> **What you have to do**:
Among the lines below, which ones contain the word "only"? Copy every such line.

> **Extracted records**:
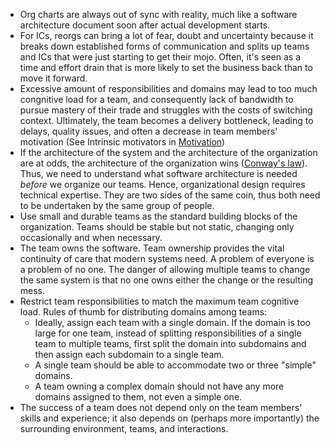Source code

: * Org charts are always out of sync with reality, much like a software architecture document soon after actual development starts. 
* For ICs, reorgs can bring a lot of fear, doubt and uncertainty because it breaks down established forms of communication and splits up teams and ICs that were just starting to get their mojo. Often, it's seen as a time and effort drain that is more likely to set the business back than to move it forward. 
* Excessive amount of responsibilities and domains may lead to too much congnitive load for a team, and consequently lack of bandwidth to pursue mastery of their trade and struggles with the costs of switching context. Ultimately, the team becomes a delivery bottleneck, leading to delays, quality issues, and often a decrease in team members' motivation (See Intrinsic motivators in [Motivation](motivation.md))
* If the architecture of the system and the architecture of the organization are at odds, the architecture of the organization wins ([Conway's law](https://en.wikipedia.org/wiki/Conway%27s_law)). Thus, we need to understand what software architecture is needed _before_ we organize our teams. Hence, organizational design requires technical expertise. They are two sides of the same coin, thus both need to be undertaken by the same group of people. 
* Use small and durable teams as the standard building blocks of the organization. Teams should be stable but not static, changing only occasionally and when necessary. 
* The team owns the software. Team ownership provides the vital continuity of care that modern systems need. A problem of everyone is a problem of no one. The danger of allowing multiple teams to change the same system is that no one owns either the change or the resulting mess.
* Restrict team responsibilities to match the maximum team cognitive load. Rules of thumb for distributing domains among teams:
   * Ideally, assign each team with a single domain. If the domain is too large for one team, instead of splitting responsibilities of a single team to multiple teams, first split the domain into subdomains and then assign each subdomain to a single team.
   * A single team should be able to accommodate two or three "simple" domains.
   * A team owning a complex domain should not have any more domains assigned to them, not even a simple one. 
* The success of a team does not depend only on the team members' skills and experience; it also depends on (perhaps more importantly) the surrounding environment, teams, and interactions.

> **Result of this task**:
* Use small and durable teams as the standard building blocks of the organization. Teams should be stable but not static, changing only occasionally and when necessary. 
* The success of a team does not depend only on the team members' skills and experience; it also depends on (perhaps more importantly) the surrounding environment, teams, and interactions.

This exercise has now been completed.